Directions for this task:
Word for word, return every record that follows.

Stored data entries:
---+---
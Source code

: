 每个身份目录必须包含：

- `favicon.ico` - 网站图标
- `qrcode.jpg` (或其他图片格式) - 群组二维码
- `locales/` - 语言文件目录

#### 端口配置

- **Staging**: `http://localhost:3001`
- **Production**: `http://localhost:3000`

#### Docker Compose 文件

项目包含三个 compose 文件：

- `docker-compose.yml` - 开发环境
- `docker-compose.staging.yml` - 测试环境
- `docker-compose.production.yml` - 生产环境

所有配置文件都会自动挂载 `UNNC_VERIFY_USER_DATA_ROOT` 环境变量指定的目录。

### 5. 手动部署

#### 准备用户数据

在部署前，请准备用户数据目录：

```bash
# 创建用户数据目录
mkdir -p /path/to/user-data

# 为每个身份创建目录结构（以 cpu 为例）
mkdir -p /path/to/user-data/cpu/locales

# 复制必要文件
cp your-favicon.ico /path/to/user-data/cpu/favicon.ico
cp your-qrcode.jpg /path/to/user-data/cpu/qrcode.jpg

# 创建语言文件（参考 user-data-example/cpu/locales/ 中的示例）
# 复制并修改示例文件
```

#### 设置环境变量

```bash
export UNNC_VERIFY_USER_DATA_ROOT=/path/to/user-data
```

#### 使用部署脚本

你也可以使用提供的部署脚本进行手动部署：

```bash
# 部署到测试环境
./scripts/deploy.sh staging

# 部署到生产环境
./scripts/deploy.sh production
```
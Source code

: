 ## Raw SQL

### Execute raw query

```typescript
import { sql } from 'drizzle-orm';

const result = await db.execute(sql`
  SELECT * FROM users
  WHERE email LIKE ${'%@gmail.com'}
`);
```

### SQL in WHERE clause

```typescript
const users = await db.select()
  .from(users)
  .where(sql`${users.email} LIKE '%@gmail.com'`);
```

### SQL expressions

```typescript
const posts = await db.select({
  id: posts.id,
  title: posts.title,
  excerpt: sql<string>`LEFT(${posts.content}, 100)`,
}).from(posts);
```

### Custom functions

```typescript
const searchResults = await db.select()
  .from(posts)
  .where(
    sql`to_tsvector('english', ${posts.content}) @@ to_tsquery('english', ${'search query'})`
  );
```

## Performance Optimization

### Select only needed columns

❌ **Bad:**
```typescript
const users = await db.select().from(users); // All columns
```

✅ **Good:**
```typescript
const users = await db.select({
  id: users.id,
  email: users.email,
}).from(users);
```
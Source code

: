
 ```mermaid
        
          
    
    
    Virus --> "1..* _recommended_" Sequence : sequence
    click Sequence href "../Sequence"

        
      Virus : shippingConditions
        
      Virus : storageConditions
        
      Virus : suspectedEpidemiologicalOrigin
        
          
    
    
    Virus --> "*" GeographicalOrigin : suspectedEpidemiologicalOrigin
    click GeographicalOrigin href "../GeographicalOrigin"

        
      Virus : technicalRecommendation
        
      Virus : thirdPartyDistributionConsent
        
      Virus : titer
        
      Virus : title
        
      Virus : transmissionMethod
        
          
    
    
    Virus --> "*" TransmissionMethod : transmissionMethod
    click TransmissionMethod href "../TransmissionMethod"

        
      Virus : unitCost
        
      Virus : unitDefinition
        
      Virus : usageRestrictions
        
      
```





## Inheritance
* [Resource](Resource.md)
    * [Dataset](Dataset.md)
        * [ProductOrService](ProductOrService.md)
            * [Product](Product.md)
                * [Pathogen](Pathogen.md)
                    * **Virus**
---+---
Finished exercise:
Source code

: 每个身份目录必须包含：

- `favicon.ico` - 网站图标
- `qrcode.jpg` (或其他图片格式) - 群组二维码
- `locales/` - 语言文件目录

#### 端口配置

- **Staging**: `http://localhost:3001`
- **Production**: `http://localhost:3000`

#### Docker Compose 文件

项目包含三个 compose 文件：

- `docker-compose.yml` - 开发环境
- `docker-compose.staging.yml` - 测试环境
- `docker-compose.production.yml` - 生产环境

所有配置文件都会自动挂载 `UNNC_VERIFY_USER_DATA_ROOT` 环境变量指定的目录。

### 5. 手动部署

#### 准备用户数据

在部署前，请准备用户数据目录：

```bash
# 创建用户数据目录
mkdir -p /path/to/user-data

# 为每个身份创建目录结构（以 cpu 为例）
mkdir -p /path/to/user-data/cpu/locales

# 复制必要文件
cp your-favicon.ico /path/to/user-data/cpu/favicon.ico
cp your-qrcode.jpg /path/to/user-data/cpu/qrcode.jpg

# 创建语言文件（参考 user-data-example/cpu/locales/ 中的示例）
# 复制并修改示例文件
```

#### 设置环境变量

```bash
export UNNC_VERIFY_USER_DATA_ROOT=/path/to/user-data
```

#### 使用部署脚本

你也可以使用提供的部署脚本进行手动部署：

```bash
# 部署到测试环境
./scripts/deploy.sh staging

# 部署到生产环境
./scripts/deploy.sh production
```
Source code

: ## Raw SQL

### Execute raw query

```typescript
import { sql } from 'drizzle-orm';

const result = await db.execute(sql`
  SELECT * FROM users
  WHERE email LIKE ${'%@gmail.com'}
`);
```

### SQL in WHERE clause

```typescript
const users = await db.select()
  .from(users)
  .where(sql`${users.email} LIKE '%@gmail.com'`);
```

### SQL expressions

```typescript
const posts = await db.select({
  id: posts.id,
  title: posts.title,
  excerpt: sql<string>`LEFT(${posts.content}, 100)`,
}).from(posts);
```

### Custom functions

```typescript
const searchResults = await db.select()
  .from(posts)
  .where(
    sql`to_tsvector('english', ${posts.content}) @@ to_tsquery('english', ${'search query'})`
  );
```

## Performance Optimization

### Select only needed columns

❌ **Bad:**
```typescript
const users = await db.select().from(users); // All columns
```

✅ **Good:**
```typescript
const users = await db.select({
  id: users.id,
  email: users.email,
}).from(users);
```
Source code

:
 ```mermaid
        
          
    
    
    Virus --> "1..* _recommended_" Sequence : sequence
    click Sequence href "../Sequence"

        
      Virus : shippingConditions
        
      Virus : storageConditions
        
      Virus : suspectedEpidemiologicalOrigin
        
          
    
    
    Virus --> "*" GeographicalOrigin : suspectedEpidemiologicalOrigin
    click GeographicalOrigin href "../GeographicalOrigin"

        
      Virus : technicalRecommendation
        
      Virus : thirdPartyDistributionConsent
        
      Virus : titer
        
      Virus : title
        
      Virus : transmissionMethod
        
          
    
    
    Virus --> "*" TransmissionMethod : transmissionMethod
    click TransmissionMethod href "../TransmissionMethod"

        
      Virus : unitCost
        
      Virus : unitDefinition
        
      Virus : usageRestrictions
        
      
```





## Inheritance
* [Resource](Resource.md)
    * [Dataset](Dataset.md)
        * [ProductOrService](ProductOrService.md)
            * [Product](Product.md)
                * [Pathogen](Pathogen.md)
                    * **Virus**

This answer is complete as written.